Come la Madre di Dio e Vergine intatta portò sulle braccia la vera luce e si avvicinò a coloro che giacevano nelle tenebre, così anche noi, illuminati dal suo chiarore e stringendo tra le mani la luce che risplende dinanzi a tutti, dobbiamo affrettarci verso colui che é la vera luce.

 

            Anche noi dobbiamo ora camminare stringendo le fiaccole e correre portando le luci. Nessuno se ne sottragga, nessuno si rifiuti di portare la sua fiaccola.Così indicheremo che a noi rifulse la luce, e rappresenteremo lo splendore divino di cui siamo messaggeri. Per questo corriamo tutti incontro a Dio. Ecco il significato del mistero odierno. La luce vera che illumina ogni uomo che viene in questo mondo ( Gv 1,9) è venuta. Tutti dunque, ne siamo illuminati, tutti brilliamo. Nessuno resti escluso da questo splendore, nessuno si ostini a rimanere immerso nel buio. Ma avanziamo tutti raggianti e illuminati verso di lui. Riceviamo esultanti nell’animo, col vecchio Simeone, la luce sfolgorante ed eterna. Innalziamo canti di ringraziamento al Padre della luce, che mandò la luce vera, e dissipò ogni tenebra, e rese noi tutti luminosi. La salvezza di Dio, infatti, preparata dinanzi a tutti i popoli e manifestata a gloria di noi, nuovo Israele, grazie a lui, la vedemmo anche noi e subito fummo liberati dall’antica e tenebrosa colpa, appunto come Simeone, veduto il Cristo, fu sciolto dai legami della vita presente.
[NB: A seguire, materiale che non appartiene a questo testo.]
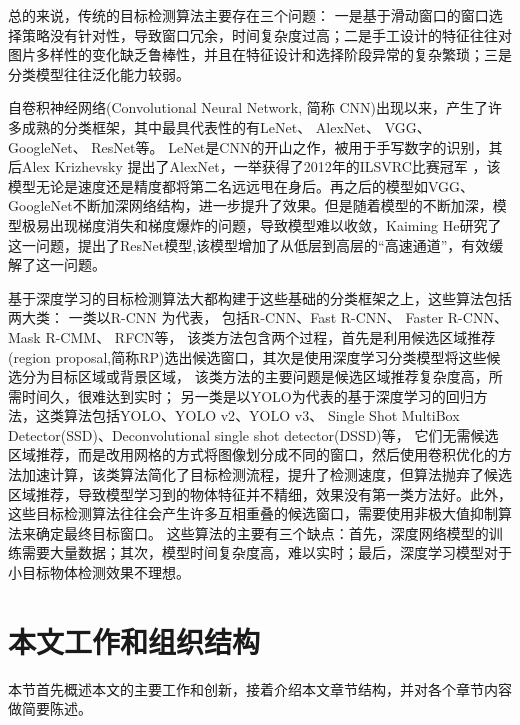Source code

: 总的来说，传统的目标检测算法主要存在三个问题：
一是基于滑动窗口的窗口选择策略没有针对性，导致窗口冗余，时间复杂度过高；二是手工设计的特征往往对图片多样性的变化缺乏鲁棒性，并且在特征设计和选择阶段异常的复杂繁琐；三是分类模型往往泛化能力较弱。

自卷积神经网络\cite{lecun1998gradient}(Convolutional Neural Network, 简称 CNN)出现以来，产生了许多成熟的分类框架，其中最具代表性的有LeNet\cite{lecun1998gradient}、
AlexNet\cite{krizhevsky2012imagenet}、
VGG\cite{simonyan2014very}、
GoogleNet\cite{szegedy2015going}、
ResNet\cite{he2016deep}等。
LeNet是CNN的开山之作，被用于手写数字的识别，其后Alex Krizhevsky 提出了AlexNet，一举获得了2012年的ILSVRC比赛冠军
，该模型无论是速度还是精度都将第二名远远甩在身后。再之后的模型如VGG、GoogleNet不断加深网络结构，进一步提升了效果。但是随着模型的不断加深，模型极易出现梯度消失和梯度爆炸的问题，导致模型难以收敛，Kaiming He研究了这一问题，提出了ResNet模型,该模型增加了从低层到高层的“高速通道”，有效缓解了这一问题。

基于深度学习的目标检测算法大都构建于这些基础的分类框架之上，这些算法包括两大类：
一类以R-CNN\cite{girshick2014rich}
为代表，
包括R-CNN\cite{girshick2014rich}、Fast R-CNN\cite{girshick2015fast}、
Faster R-CNN\cite{ren2015faster}、Mask R-CMM\cite{he2017mask}、
RFCN\cite{dai2016r}等，
该类方法包含两个过程，首先是利用候选区域推荐(region proposal,简称RP)选出候选窗口，其次是使用深度学习分类模型将这些候选分为目标区域或背景区域，
该类方法的主要问题是候选区域推荐复杂度高，所需时间久，很难达到实时；
另一类是以YOLO\cite{redmon2016you}为代表的基于深度学习的回归方法，这类算法包括YOLO、YOLO v2\cite{redmon2016yolo9000}、YOLO v3\cite{yolov3}、
Single Shot MultiBox Detector\cite{liu2016ssd}(SSD)、Deconvolutional single shot detector\cite{fu2017dssd}(DSSD)等，
它们无需候选区域推荐，而是改用网格的方式将图像划分成不同的窗口，然后使用卷积优化的方法加速计算，该类算法简化了目标检测流程，提升了检测速度，但算法抛弃了候选区域推荐，导致模型学习到的物体特征并不精细，效果没有第一类方法好。此外，这些目标检测算法往往会产生许多互相重叠的候选窗口，需要使用非极大值抑制算法来确定最终目标窗口。
这些算法的主要有三个缺点：首先，深度网络模型的训练需要大量数据；其次，模型时间复杂度高，难以实时；最后，深度学习模型对于小目标物体检测效果不理想。

\section{本文工作和组织结构}

本节首先概述本文的主要工作和创新，接着介绍本文章节结构，并对各个章节内容做简要陈述。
Anche noi, abbracciando con la fede il Cristo che viene da Betlemme, divenimmo da pagani popolo di Dio. Egli, infatti, è la salvezza di Dio Padre. Vedemmo con gli occhi il Dio fatto carne. E proprio per aver visto il Dio presente fra noi ed averlo accolto con le braccia dello spirito, ci chiamiamo nuovo Israele.